* _Requirement_
No pictures, please. Output the lines from the start of the data through the line that contains "It is a variation", both included, exactly as they stand.

# # # # #

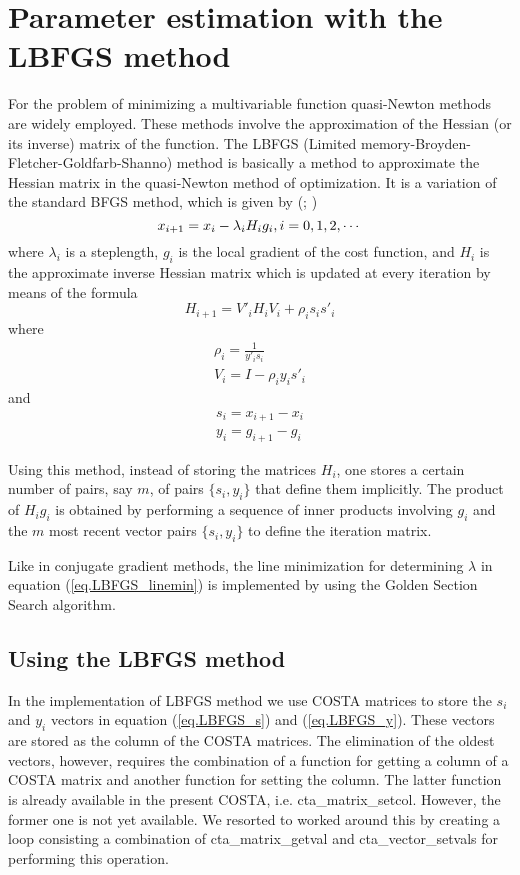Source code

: \section{Parameter estimation with the LBFGS method}
For the problem of minimizing a multivariable function quasi-Newton methods
are widely employed. These methods involve the approximation of the Hessian
(or its inverse) matrix of the function. The LBFGS (Limited
memory-Broyden-Fletcher-Goldfarb-Shanno) method is basically a method to
approximate the Hessian matrix in the quasi-Newton method of optimization.
It is a variation of the standard BFGS method, which is given by (\cite{Nocedal1980}; \cite{Byrdetall1994})
\begin{equation}
  \label{eq.LBFGS_linemin}
    x_{i+1}=x_i-\lambda_iH_ig_i, \space \space i=0,1,2,\cdots
\end{equation}
where $\lambda_i$ is a steplength, $g_i$ is the local gradient of the cost
function, and $H_i$ is the approximate inverse Hessian matrix which is
updated at every iteration by means of the formula
\begin{equation}
    H_{i+1}=V'_i H_i V_i + \rho_i s_i s'_i
\end{equation}
where
\begin{eqnarray}
    \rho_i=\frac{1}{y'_i s_i} \\
    V_i=I-\rho_i y_i s'_i
\end{eqnarray}
and
\begin{eqnarray}
    s_i=x_{i+1}-x_i \label{eq.LBFGS_s} \\
    y_i=g_{i+1}-g_i \label{eq.LBFGS_y}
\end{eqnarray}

Using this method, instead of storing the matrices $H_i$, one stores a
certain number of pairs, say $m$, of pairs $\{s_i,y_i\}$ that define them
implicitly. The product of $H_i g_i$ is obtained by performing a sequence
of inner products involving $g_i$ and the $m$ most recent vector pairs
$\{s_i,y_i\}$ to define the iteration matrix.

Like in conjugate gradient methods, the line minimization for determining
$\lambda$ in equation (\ref{eq.LBFGS_linemin}) is implemented by using the
Golden Section Search algorithm.

\subsection{Using the LBFGS method}
In the implementation of LBFGS method we use COSTA matrices to store the
$s_i$ and $y_i$ vectors in equation (\ref{eq.LBFGS_s}) and
(\ref{eq.LBFGS_y}). These vectors are stored as the column of the COSTA
matrices. The elimination of the oldest vectors, however, requires the
combination of a function for getting a column of a COSTA matrix and
another function for setting the column. The latter function is already
available in the present COSTA, i.e. cta\_matrix\_setcol. However, the
former one is not yet available. We resorted to worked around this by
creating a loop consisting a combination of cta\_matrix\_getval and
cta\_vector\_setvals for performing this operation.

# # # # #

* _Exercise output_
Source code

: \section{Parameter estimation with the LBFGS method}
For the problem of minimizing a multivariable function quasi-Newton methods
are widely employed. These methods involve the approximation of the Hessian
(or its inverse) matrix of the function. The LBFGS (Limited
memory-Broyden-Fletcher-Goldfarb-Shanno) method is basically a method to
approximate the Hessian matrix in the quasi-Newton method of optimization.
It is a variation of the standard BFGS method, which is given by (\cite{Nocedal1980}; \cite{Byrdetall1994})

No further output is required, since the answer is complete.